- **WORK TO COMPLETE**
Print the data below exactly, but only the lines from the one containing "agent-based modeling framework" down to the one containing "StructArrays: Efficient arrays", inclusive.

- **GIVEN DATA**
---------------

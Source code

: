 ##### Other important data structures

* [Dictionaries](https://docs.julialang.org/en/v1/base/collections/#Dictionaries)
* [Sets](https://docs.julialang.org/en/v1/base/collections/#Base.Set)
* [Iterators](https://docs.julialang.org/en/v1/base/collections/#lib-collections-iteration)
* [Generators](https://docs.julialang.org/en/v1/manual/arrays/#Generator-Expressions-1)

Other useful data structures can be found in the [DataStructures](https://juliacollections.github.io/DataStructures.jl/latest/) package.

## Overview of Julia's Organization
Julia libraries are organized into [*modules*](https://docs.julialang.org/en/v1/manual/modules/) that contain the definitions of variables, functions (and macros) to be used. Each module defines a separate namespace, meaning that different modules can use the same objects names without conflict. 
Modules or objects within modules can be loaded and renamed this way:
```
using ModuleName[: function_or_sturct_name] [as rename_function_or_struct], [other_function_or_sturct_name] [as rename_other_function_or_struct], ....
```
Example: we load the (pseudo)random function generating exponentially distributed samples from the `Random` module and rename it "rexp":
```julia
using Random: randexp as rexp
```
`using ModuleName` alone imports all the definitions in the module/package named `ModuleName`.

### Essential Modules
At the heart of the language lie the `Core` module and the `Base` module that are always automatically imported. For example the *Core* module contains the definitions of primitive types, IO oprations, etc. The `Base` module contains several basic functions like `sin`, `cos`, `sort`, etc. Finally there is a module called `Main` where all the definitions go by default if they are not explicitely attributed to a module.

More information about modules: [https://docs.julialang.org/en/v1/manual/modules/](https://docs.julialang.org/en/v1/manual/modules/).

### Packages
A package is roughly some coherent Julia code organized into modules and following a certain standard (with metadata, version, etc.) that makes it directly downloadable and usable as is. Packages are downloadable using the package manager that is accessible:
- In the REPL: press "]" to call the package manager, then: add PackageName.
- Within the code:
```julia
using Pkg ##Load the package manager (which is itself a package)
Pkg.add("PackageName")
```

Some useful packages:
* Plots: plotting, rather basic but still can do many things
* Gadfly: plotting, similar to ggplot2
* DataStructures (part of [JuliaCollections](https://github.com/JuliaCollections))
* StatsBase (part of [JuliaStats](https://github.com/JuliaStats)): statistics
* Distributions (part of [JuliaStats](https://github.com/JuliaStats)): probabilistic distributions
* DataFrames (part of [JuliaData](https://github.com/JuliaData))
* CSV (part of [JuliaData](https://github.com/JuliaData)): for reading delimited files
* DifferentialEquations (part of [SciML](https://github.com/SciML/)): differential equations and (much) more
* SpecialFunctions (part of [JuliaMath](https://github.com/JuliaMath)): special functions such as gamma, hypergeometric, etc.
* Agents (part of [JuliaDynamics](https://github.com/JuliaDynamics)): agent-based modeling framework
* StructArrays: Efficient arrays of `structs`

---------------

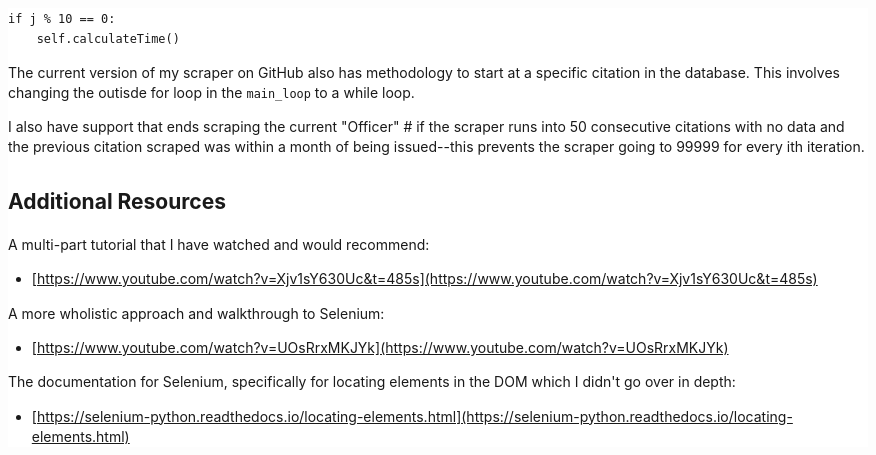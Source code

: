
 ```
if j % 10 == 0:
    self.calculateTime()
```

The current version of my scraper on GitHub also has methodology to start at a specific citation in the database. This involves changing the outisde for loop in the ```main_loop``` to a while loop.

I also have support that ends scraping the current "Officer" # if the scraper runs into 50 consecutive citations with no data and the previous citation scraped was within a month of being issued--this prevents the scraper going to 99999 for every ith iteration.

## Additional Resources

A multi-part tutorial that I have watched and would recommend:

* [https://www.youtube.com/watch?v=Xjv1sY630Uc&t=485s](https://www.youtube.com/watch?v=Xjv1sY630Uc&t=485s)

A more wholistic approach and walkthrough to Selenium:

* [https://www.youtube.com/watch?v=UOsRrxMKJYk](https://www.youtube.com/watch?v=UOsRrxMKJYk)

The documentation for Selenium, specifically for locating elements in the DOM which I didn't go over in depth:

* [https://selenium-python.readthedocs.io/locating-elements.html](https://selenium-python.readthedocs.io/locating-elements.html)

---------------

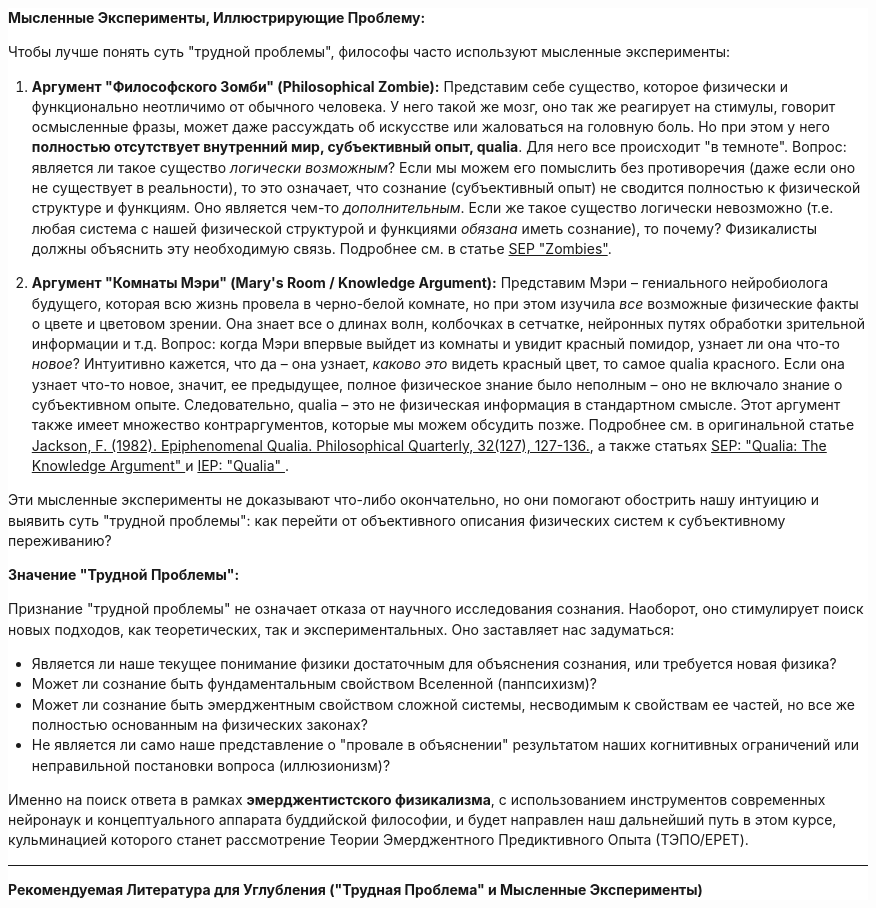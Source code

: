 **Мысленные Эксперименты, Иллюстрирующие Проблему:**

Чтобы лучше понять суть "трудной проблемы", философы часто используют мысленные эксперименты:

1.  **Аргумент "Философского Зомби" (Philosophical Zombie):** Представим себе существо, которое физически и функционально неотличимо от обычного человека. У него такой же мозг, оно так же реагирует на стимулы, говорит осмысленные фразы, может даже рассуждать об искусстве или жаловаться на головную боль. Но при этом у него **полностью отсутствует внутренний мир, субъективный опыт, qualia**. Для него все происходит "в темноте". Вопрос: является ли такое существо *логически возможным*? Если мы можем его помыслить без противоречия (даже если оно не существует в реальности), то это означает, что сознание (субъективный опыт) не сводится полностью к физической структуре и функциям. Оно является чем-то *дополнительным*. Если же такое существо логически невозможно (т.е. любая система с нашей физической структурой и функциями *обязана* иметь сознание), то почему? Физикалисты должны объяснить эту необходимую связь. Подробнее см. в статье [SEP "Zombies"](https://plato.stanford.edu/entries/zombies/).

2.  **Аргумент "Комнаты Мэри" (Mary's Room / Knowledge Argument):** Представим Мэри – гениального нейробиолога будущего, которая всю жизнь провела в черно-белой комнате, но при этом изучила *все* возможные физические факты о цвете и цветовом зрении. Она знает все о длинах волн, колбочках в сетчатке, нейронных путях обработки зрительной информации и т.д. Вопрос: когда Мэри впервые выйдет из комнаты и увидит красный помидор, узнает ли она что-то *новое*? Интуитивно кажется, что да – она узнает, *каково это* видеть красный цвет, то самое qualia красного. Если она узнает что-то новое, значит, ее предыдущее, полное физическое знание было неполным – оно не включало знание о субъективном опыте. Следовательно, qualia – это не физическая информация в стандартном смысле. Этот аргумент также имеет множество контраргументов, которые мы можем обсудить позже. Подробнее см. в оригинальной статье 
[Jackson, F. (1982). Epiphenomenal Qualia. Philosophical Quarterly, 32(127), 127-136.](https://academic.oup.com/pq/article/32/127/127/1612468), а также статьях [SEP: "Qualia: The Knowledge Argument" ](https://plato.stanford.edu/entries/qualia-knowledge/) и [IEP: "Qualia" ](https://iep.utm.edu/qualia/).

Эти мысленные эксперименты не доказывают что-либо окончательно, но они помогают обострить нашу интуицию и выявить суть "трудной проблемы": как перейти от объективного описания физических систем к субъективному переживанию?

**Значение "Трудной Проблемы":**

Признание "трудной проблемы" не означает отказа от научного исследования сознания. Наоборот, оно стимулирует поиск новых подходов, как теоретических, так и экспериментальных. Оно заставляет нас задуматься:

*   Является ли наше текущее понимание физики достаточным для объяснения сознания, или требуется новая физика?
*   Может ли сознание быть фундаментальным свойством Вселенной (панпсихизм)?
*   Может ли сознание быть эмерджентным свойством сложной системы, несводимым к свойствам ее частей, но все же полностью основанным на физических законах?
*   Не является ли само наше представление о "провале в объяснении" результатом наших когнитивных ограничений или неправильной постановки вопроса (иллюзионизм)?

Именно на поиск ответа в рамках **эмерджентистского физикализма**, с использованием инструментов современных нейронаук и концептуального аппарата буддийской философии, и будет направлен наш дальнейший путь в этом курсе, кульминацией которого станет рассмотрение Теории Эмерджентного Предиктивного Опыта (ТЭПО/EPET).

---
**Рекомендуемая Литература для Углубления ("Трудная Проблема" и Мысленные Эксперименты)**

---------------

- **RESULT OF THE TASK**
* Agents (part of [JuliaDynamics](https://github.com/JuliaDynamics)): agent-based modeling framework
* StructArrays: Efficient arrays of `structs`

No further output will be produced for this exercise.